Once the module handle is obtained, the function resolves six API entry points via GetProcAddress:
|
qword_18042C0C0 = GetProcAddress(hLibModule, "CreateDeltaB"); qword_18042C0D0 = GetProcAddress(hLibModule, "ApplyDeltaB"); qword_18042C0A0 = GetProcAddress(hLibModule, "ApplyDeltaGetReverseB"); qword_18042C0D8 = GetProcAddress(hLibModule, "GetDeltaInfoExB"); qword_18042C0B0 = GetProcAddress(hLibModule, "GetDeltaSignatureB"); qword_18042C0A8 = GetProcAddress(hLibModule, "DeltaFree"); |
IDA Free's decompiler output showing the six GetProcAddress calls storing function pointers into global variables:

These function pointers are stored in global variables and called later in the pipeline. The resolved API surface is identical to what msdelta.dll exports (same function names, same signatures) but loaded from a different DLL entirely.
I searched wcp.dll's entire string table for "msdelta" (both ASCII and Unicode): zero results. On this build (10.0.26100.8112), the servicing stack uses UpdateCompression.dll as its delta engine. I'll cover the differences between the two DLLs in a later section.
Stage 2: Load the Dictionary
The next step in the pipeline extracts the delta dictionary from wcp.dll's own PE resources. The function that performs this load has a long mangled C++ symbol; for readability I've renamed it to LoadDictionary in IDA Free . Its body is a single call to Windows::Rtl::LoadFirstResourceLanguageAgnostic
|
Windows::Rtl::LoadFirstResourceLanguageAgnostic( nullptr, 0x80000000, (HINSTANCE)0x266, // resource type (const wchar_t *)1, // resource name &dictionary_blob, ...); |
Resource type 0x266 (decimal 614), name 1. This is the base buffer that the delta is applied against - without it, ApplyDeltaB has no base to apply the delta against.
Resource 0x266 can be extracted from wcp.dll with a Python script - extract-pe-resource.py - that walks the PE resource directory and writes the entry to disk. The listing below shows the script's output for wcp.dll, with the dictionary at Type 614 (decimal 0x266), Name 1; the Preview column confirms its contents begin with <?xml version="1.0":

Stage 3: Apply the Delta
Windows::Rtl::DeltaDecompressBuffer calls through to the resolved ApplyDeltaB function pointer (from UpdateCompression.dll):
|
// ApplyDeltaB(flags=0, &source, &delta, &output) qword_18042C0D0(0, &dictionary_input, &manifest_delta, &output); |
The manifest's 4-byte DCM header is stripped before this call (consistent with wcpex passing headerSize = 4).
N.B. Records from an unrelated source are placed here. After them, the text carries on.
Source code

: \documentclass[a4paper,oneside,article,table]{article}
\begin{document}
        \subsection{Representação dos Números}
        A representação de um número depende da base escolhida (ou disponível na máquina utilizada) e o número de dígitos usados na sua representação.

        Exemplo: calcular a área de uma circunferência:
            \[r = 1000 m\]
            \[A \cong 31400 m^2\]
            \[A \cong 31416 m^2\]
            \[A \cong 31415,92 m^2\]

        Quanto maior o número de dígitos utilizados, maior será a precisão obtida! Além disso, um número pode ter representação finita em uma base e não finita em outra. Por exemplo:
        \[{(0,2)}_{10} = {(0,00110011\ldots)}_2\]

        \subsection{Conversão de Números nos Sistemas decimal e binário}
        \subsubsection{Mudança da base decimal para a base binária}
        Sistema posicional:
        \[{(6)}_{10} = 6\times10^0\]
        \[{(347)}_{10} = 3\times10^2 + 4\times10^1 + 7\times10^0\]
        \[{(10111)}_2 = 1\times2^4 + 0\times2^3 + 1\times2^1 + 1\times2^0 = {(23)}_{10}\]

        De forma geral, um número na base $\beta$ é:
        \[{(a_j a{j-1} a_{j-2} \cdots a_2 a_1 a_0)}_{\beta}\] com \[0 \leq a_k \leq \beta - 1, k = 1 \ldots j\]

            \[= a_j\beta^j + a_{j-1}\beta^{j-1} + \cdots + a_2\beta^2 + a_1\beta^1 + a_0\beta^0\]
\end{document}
The dictionary blob from Stage 2 is the source buffer. The output is the plain XML manifest.
The decompiler output for DeltaDecompressBuffer, showing the indirect call to ApplyDeltaB through the stored function pointer:

Finding: UpdateCompression.dll vs msdelta.dll
After discovering that wcp.dll loads UpdateCompression.dll instead of msdelta.dll, I reversed both DLLs to understand how they relate to each other.
UpdateCompression.dll (version 5.0.1.1)
Exports the same API surface as msdelta.dll:
- ApplyDeltaB
- ApplyDeltaGetReverseB
- ApplyDeltaProvidedB
- CreateDeltaB
- DeltaFree
- DeltaNormalizeProvidedB
- GetDeltaInfoB
- GetDeltaInfoExB
- GetDeltaSignatureB
Internally, ApplyDeltaB calls into a DeltaPatch::Apply method with COM-style reference counting. No reference to msdelta.dll in its strings or imports. This is a standalone implementation, not a wrapper.
msdelta.dll (version 5.0.1.1)
Uses a component-based architecture (compo:: namespace) with factory patterns. Its ApplyDeltaA function checks the delta's magic bytes:
|
// 959529296 decimal = 0x39314150 = "PA19" in little-endian if (*(_QWORD *)(v5 + 40) >= 4u && **(_DWORD **)(v5 + 32) == 959529296) { // PA19 detected → legacy code path return compo::PullcapiContext::ApplyLegacyDelta(a2, a3); } else { // PA30/PA31 → modern component factory pipeline compo::ComponentFactory::ProcessComponent( compo::PullcapiContext::g_applyPatchFactory, ...); } |
Key Difference
msdelta.dll supports both PA19 (legacy) and PA30/PA31 (modern) delta formats. UpdateCompression.dll handles only PA30/PA31 - there is no PA19 magic check in its code.
|
msdelta.dll |
UpdateCompression.dll |
|
|
PA19 support |
Yes (ApplyLegacyDelta) |
No |
|
PA30/PA31 support |
Yes (component factory) |
Yes (DeltaPatch::Apply) |
|
Architecture |
Component-based (compo::) |
Direct C++ class |
|
Used by wcp.dll |
No |
Yes |
Note: what are PA19, PA30, and PA31?
These are the four-byte ASCII magic strings at the head of a Microsoft delta blob and identify three generations of the same binary patch format, sometimes referred to collectively as MS-Delta.
- PA19 - the legacy format. Used by older Windows servicing and update tooling. Still supported by msdelta.dll for backward compatibility.
- PA30 - the modern format introduced with Component Based Servicing in Windows Vista. Every DCM-wrapped manifest in this post is a PA30 blob; every binary in LCU.psf is a PA30 blob.
- PA31 - a later refinement of PA30. Handled by the same code path inside both DLLs (no separate magic check), so for the purposes of the decode pipeline above, PA30 and PA31 are interchangeable.
Microsoft's official surface for these formats is the ApplyDeltaB / CreateDeltaB Win32 API, documented on Microsoft Learn. The on-the-wire byte layout is not officially documented, which is why all existing tooling - delta_patch.py, wcpex, and the decoder built in this post - works at the API level rather than parsing the bytes directly. Readers who want more detail can search for "MS-Delta PA30"; the format has been partially reverse-engineered in several public projects, but there is no first-party reference document.